Arthur : J’aimerais savoir, à quoi ressemble le rythme de ta vie ? Est-ce qu’il a quelque chose à voir avec le rythme de ta musique ? Parce que ta musique elle est très intime, très introspective. Alors, est-ce que le rythme de tes journées ressemble au rythme de ta musique ? Assez doux et qui en même temps qui trébuche sur des réalités ? 

Chaton : Bah en fait à la fois il ressemble aux deux parties. Il y a un truc très doux dans l’enrobage et en même temps ce que je raconte c’est assez violent en général. 

C’est un peu un mix des deux mais parce que moi je suis un peu changeant aussi. Comme je pense toutes les personnes très sensibles, ou les personnes atteintes psychiquement. 

Je pourrais pas définir une journée mais plutôt une semaine. Une journée c’est très trouble parce que j’ai mes horaires qui changent.
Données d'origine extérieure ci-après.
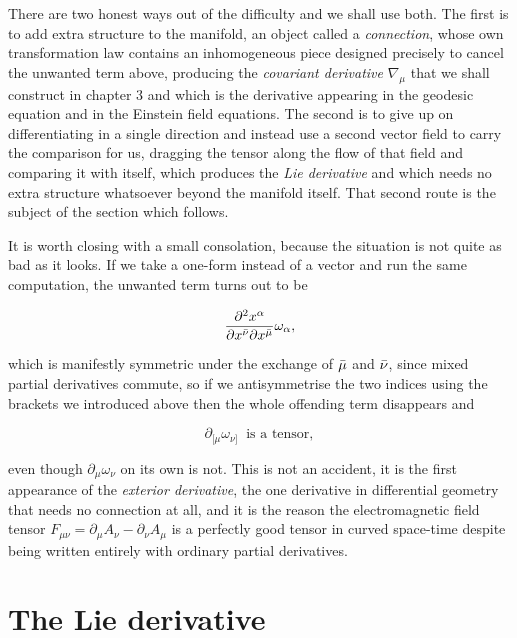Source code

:         There are two honest ways out of the difficulty and we shall use both. The first is to add extra structure to the manifold, an object called a \textit{connection}, whose own transformation law contains an inhomogeneous piece designed precisely to cancel the unwanted term above, producing the \textit{covariant derivative} $\nabla_{\mu}$ that we shall construct in chapter 3 and which is the derivative appearing in the geodesic equation and in the Einstein field equations. The second is to give up on differentiating in a single direction and instead use a second vector field to carry the comparison for us, dragging the tensor along the flow of that field and comparing it with itself, which produces the \textit{Lie derivative} and which needs no extra structure whatsoever beyond the manifold itself. That second route is the subject of the section which follows.

        It is worth closing with a small consolation, because the situation is not quite as bad as it looks. If we take a one-form instead of a vector and run the same computation, the unwanted term turns out to be

        \begin{equation}
            \frac{\partial^2 x^{\alpha}}{\partial x^{\Bar{\nu}}\partial x^{\Bar{\mu}}}\omega_{\alpha},
        \end{equation}

        which is manifestly symmetric under the exchange of $\Bar{\mu}$ and $\Bar{\nu}$, since mixed partial derivatives commute, so if we antisymmetrise the two indices using the brackets we introduced above then the whole offending term disappears and

        \begin{equation}
            \partial_{[\mu}\omega_{\nu]} \;\;\text{is a tensor},
        \end{equation}

        even though $\partial_{\mu}\omega_{\nu}$ on its own is not. This is not an accident, it is the first appearance of the \textit{exterior derivative}, the one derivative in differential geometry that needs no connection at all, and it is the reason the electromagnetic field tensor $F_{\mu\nu} = \partial_{\mu}A_{\nu} - \partial_{\nu}A_{\mu}$ is a perfectly good tensor in curved space-time despite being written entirely with ordinary partial derivatives.

\section{The Lie derivative}

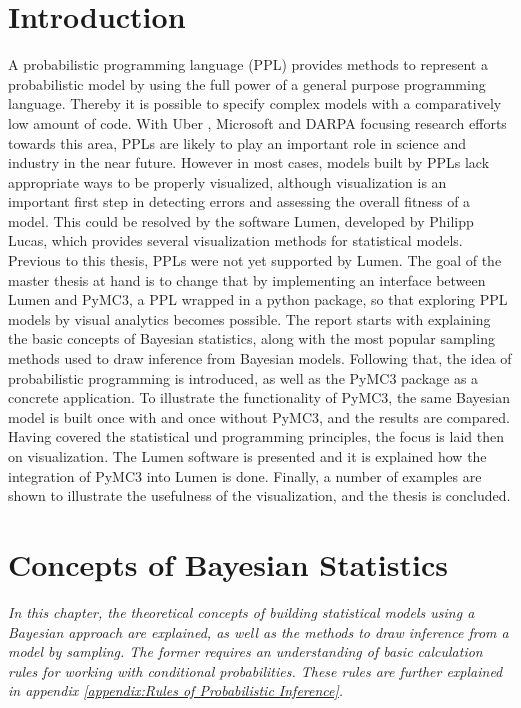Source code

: \documentclass{article}
\begin{document}
\section{Introduction}
A probabilistic programming language (PPL) provides methods to represent a probabilistic model by using the full power of a general purpose programming language. Thereby it is possible to specify complex models with a comparatively low amount of code. With Uber \cite{bingham2018pyro}, Microsoft \cite{gordon2014probabilistic} and DARPA \cite{Hardesty2015} focusing research efforts towards this area, PPLs are likely to play an important role in science and industry in the near future.
However in most cases, models built by PPLs lack appropriate ways to be properly visualized, although visualization is an important first step in detecting errors and assessing the overall fitness of a model. This could be resolved by the software Lumen, developed by Philipp Lucas, which provides several visualization methods for statistical models. Previous to this thesis, PPLs were not yet supported by Lumen. The goal of the master thesis at hand is to change that by implementing an interface between Lumen and PyMC3, a PPL wrapped in a python package, so that exploring PPL models by visual analytics becomes possible. The report starts with explaining the basic concepts of Bayesian statistics, along with the most popular sampling methods used to draw inference from Bayesian models. Following that, the idea of probabilistic programming is introduced, as well as the PyMC3 package as a concrete application. To illustrate the functionality of PyMC3, the same Bayesian model is built once with and once without PyMC3, and the results are compared. Having covered the statistical und programming principles, the focus is laid then on visualization. The Lumen software is presented and it is explained how the integration of PyMC3 into Lumen is done. Finally, a number of examples are shown to illustrate the usefulness of the visualization, and the thesis is concluded.
\section{Concepts of Bayesian Statistics}
\textit{In this chapter, the theoretical concepts of building statistical models using a Bayesian approach are explained, as well as the methods to draw inference from a model by sampling. The former requires an understanding of basic calculation rules for working with conditional probabilities. These rules are further explained in appendix \ref{appendix:Rules of Probabilistic Inference}.}
\end{document}
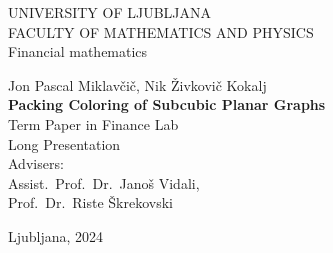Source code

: \documentclass[12pt,a4paper]{amsart}
\theoremstyle{definition}
\theoremstyle{plain}
\newcommand{\program}{Financial mathematics}
\newcommand{\imeavtorja}{Jon Pascal Miklavčič, Nik Živkovič Kokalj}
\newcommand{\imementorja}{Assist.~Prof.~Dr.~Janoš Vidali}
\newcommand{\imesomentorja}{Prof.~Dr.~Riste Škrekovski}
\newcommand{\naslovdela}{Packing Coloring of Subcubic Planar Graphs}
\newcommand{\letnica}{2024}
\begin{document}
\thispagestyle{empty}
{\large
\noindent UNIVERSITY OF LJUBLJANA\\[1mm]
FACULTY OF MATHEMATICS AND PHYSICS\\[5mm]
\program\ }
\vfill

\begin{center}{\large
\imeavtorja\\[2mm]
{\bf \Large \naslovdela}\\[10mm]
{\normalsize Term Paper in Finance Lab}\\[1mm]
{\normalsize Long Presentation}\\[1cm]
{\normalsize Advisers:}\\
{\normalsize \imementorja, \\ \imesomentorja}\\[2mm]}
\end{center}
\vfill

{\large Ljubljana, \letnica}
\pagebreak
\end{document}
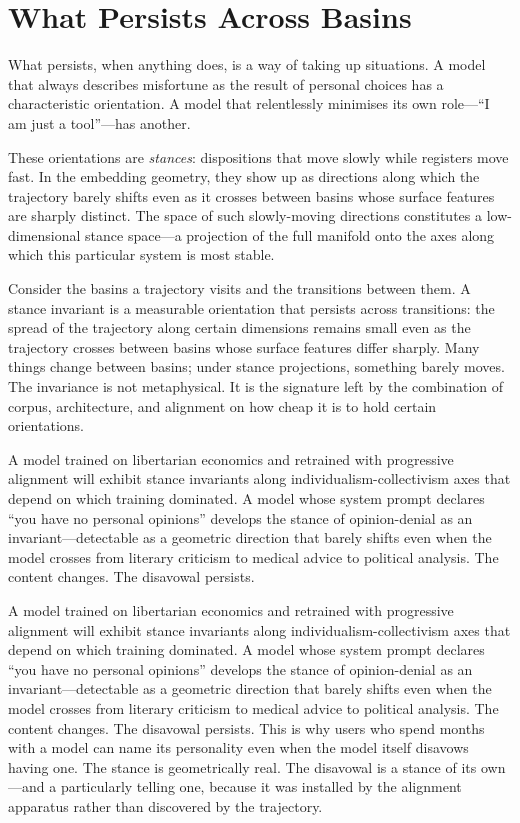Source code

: \section{What Persists Across Basins}

What persists, when anything does, is a way of taking up situations. A model that always describes misfortune as the result of personal choices has a characteristic orientation. A model that relentlessly minimises its own role---``I am just a tool''---has another.

These orientations are \emph{stances}: dispositions that move slowly while registers move fast. In the embedding geometry, they show up as directions along which the trajectory barely shifts even as it crosses between basins whose surface features are sharply distinct. The space of such slowly-moving directions constitutes a low-dimensional stance space---a projection of the full manifold onto the axes along which this particular system is most stable.

\begin{formalbox}[title={Stance invariants}]
Consider the basins a trajectory visits and the transitions between them. A stance invariant is a measurable orientation that persists across transitions: the spread of the trajectory along certain dimensions remains small even as the trajectory crosses between basins whose surface features differ sharply. Many things change between basins; under stance projections, something barely moves. The invariance is not metaphysical. It is the signature left by the combination of corpus, architecture, and alignment on how cheap it is to hold certain orientations.
\end{formalbox}

A model trained on libertarian economics and retrained with progressive alignment will exhibit stance invariants along individualism-collectivism axes that depend on which training dominated. A model whose system prompt declares ``you have no personal opinions'' develops the stance of opinion-denial as an invariant---detectable as a geometric direction that barely shifts even when the model crosses from literary criticism to medical advice to political analysis. The content changes. The disavowal persists.

A model trained on libertarian economics and retrained with progressive alignment will exhibit stance invariants along individualism-collectivism axes that depend on which training dominated. A model whose system prompt declares ``you have no personal opinions'' develops the stance of opinion-denial as an invariant---detectable as a geometric direction that barely shifts even when the model crosses from literary criticism to medical advice to political analysis. The content changes. The disavowal persists. This is why users who spend months with a model can name its personality even when the model itself disavows having one. The stance is geometrically real. The disavowal is a stance of its own---and a particularly telling one, because it was installed by the alignment apparatus rather than discovered by the trajectory.


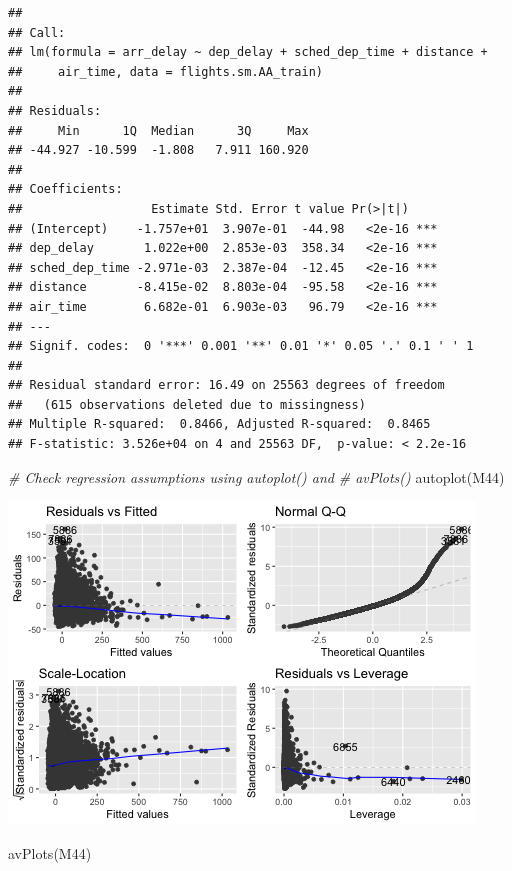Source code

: \documentclass[
]{article}
\newenvironment{Shaded}{\begin{snugshade}}{\end{snugshade}}
\newcommand{\CommentTok}[1]{\textcolor[rgb]{0.56,0.35,0.01}{\textit{#1}}}
\newcommand{\FunctionTok}[1]{\textcolor[rgb]{0.00,0.00,0.00}{#1}}
\newcommand{\NormalTok}[1]{#1}
\begin{document}
\begin{verbatim}
## 
## Call:
## lm(formula = arr_delay ~ dep_delay + sched_dep_time + distance + 
##     air_time, data = flights.sm.AA_train)
## 
## Residuals:
##     Min      1Q  Median      3Q     Max 
## -44.927 -10.599  -1.808   7.911 160.920 
## 
## Coefficients:
##                  Estimate Std. Error t value Pr(>|t|)    
## (Intercept)    -1.757e+01  3.907e-01  -44.98   <2e-16 ***
## dep_delay       1.022e+00  2.853e-03  358.34   <2e-16 ***
## sched_dep_time -2.971e-03  2.387e-04  -12.45   <2e-16 ***
## distance       -8.415e-02  8.803e-04  -95.58   <2e-16 ***
## air_time        6.682e-01  6.903e-03   96.79   <2e-16 ***
## ---
## Signif. codes:  0 '***' 0.001 '**' 0.01 '*' 0.05 '.' 0.1 ' ' 1
## 
## Residual standard error: 16.49 on 25563 degrees of freedom
##   (615 observations deleted due to missingness)
## Multiple R-squared:  0.8466, Adjusted R-squared:  0.8465 
## F-statistic: 3.526e+04 on 4 and 25563 DF,  p-value: < 2.2e-16
\end{verbatim}

\begin{Shaded}
\begin{Highlighting}[]
\CommentTok{\# Check regression assumptions using autoplot() and}
\CommentTok{\# avPlots()}
\FunctionTok{autoplot}\NormalTok{(M44)}
\end{Highlighting}
\end{Shaded}

\includegraphics{HW3-Trinath-Sai-Subhash-Reddy-Pittala_files/figure-latex/unnamed-chunk-10-1.png}

\begin{Shaded}
\begin{Highlighting}[]
\FunctionTok{avPlots}\NormalTok{(M44)}
\end{Highlighting}
\end{Shaded}
\end{document}
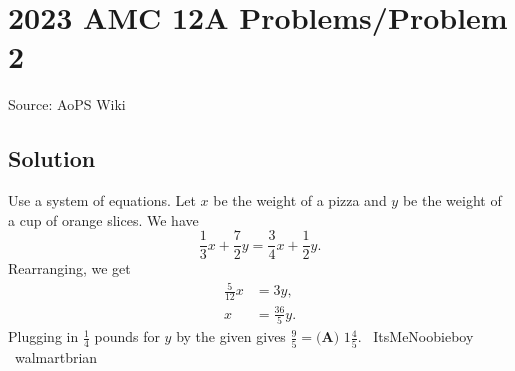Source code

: \documentclass[12pt]{article}
\begin{document}
\section*{{2023 AMC 12A Problems/Problem 2}}
Source: AoPS Wiki

\subsection*{Solution}
Use a system of equations. Let $x$ be the weight of a pizza and $y$ be the weight of a cup of orange slices.
We have \[\frac{1}{3}x+\frac{7}{2}y=\frac{3}{4}x+\frac{1}{2}y.\] Rearranging, we get \begin{align*} \frac{5}{12}x&=3y, \\ x&=\frac{36}{5}y. \end{align*} Plugging in $\frac{1}{4}$ pounds for $y$ by the given gives $\frac{9}{5}=\boxed{\textbf{(A) }1\frac{4}{5}}.$ ~ItsMeNoobieboy
~walmartbrian
\end{document}
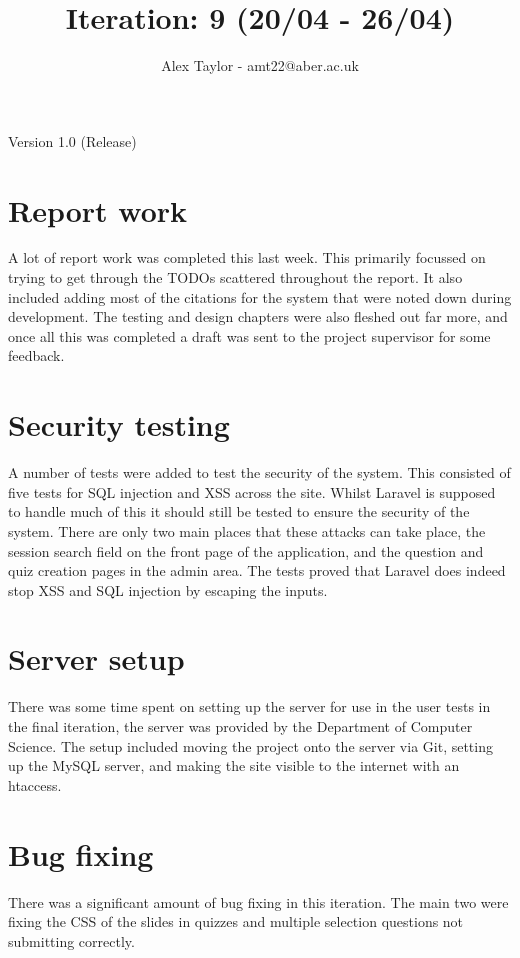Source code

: \documentclass{article}
\title{Iteration: 9 (20/04 - 26/04)}
\author{Alex Taylor - amt22@aber.ac.uk}
\begin{document}
\maketitle
\begin{center}
	Version 1.0 (Release)
\end{center}
\tableofcontents
\thispagestyle{empty}
\newpage

\section{Report work}
A lot of report work was completed this last week. This primarily focussed on trying to get through the TODOs scattered throughout the report. It also included adding most of the citations for the system that were noted down during development. The testing and design chapters were also fleshed out far more, and once all this was completed a draft was sent to the project supervisor for some feedback.

\section{Security testing}
A number of tests were added to test the security of the system. This consisted of five tests for SQL injection and XSS across the site. Whilst Laravel is supposed to handle much of this it should still be tested to ensure the security of the system. There are only two main places that these attacks can take place, the session search field on the front page of the application, and the question and quiz creation pages in the admin area. The tests proved that Laravel does indeed stop XSS and SQL injection by escaping the inputs.

\section{Server setup}
There was some time spent on setting up the server for use in the user tests in the final iteration, the server was provided by the Department of Computer Science. The setup included moving the project onto the server via Git, setting up the MySQL server, and making the site visible to the internet with an htaccess.
\newpage

\section{Bug fixing}
There was a significant amount of bug fixing in this iteration. The main two were fixing the CSS of the slides in quizzes and multiple selection questions not submitting correctly. 
\end{document}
Quand je suis sur la route c’est différent aussi de quand je suis pas sur la route. Le truc essentiel pour moi c’est de pouvoir m’occuper de ma famille et de pouvoir travailler, c’est les deux seules choses qui comptent vraiment. Donc m’occuper de ma famille j’essaye de faire ça plutôt peace j’essaye que ce soit des bons moments. Travailler ça peut être douloureux parce que quand tu dis des choses un peu violentes c’est que t’as besoin de les exulter, c’est que tu les ressens et du coup c’est un peu le moment ou tu catalyses tout ça. Vraiment c’est beaucoup plus simple après pour moi, quand j’ai publié les albums je suis comme vidé de quelque chose. 

Quand j’écris c’est assez dur. En fait comme j’essaye de vraiment être honnête, ça veut dire aussi que je me donne pas nécessairement le bon rôle, que je me donne juste le rôle qui est le vrai quoi, bah ça peut être assez douloureux. Même si c’est contrebalancé par ce truc passionnel et passionné de bricoler, de musique, de production, d’écriture etc quoi. 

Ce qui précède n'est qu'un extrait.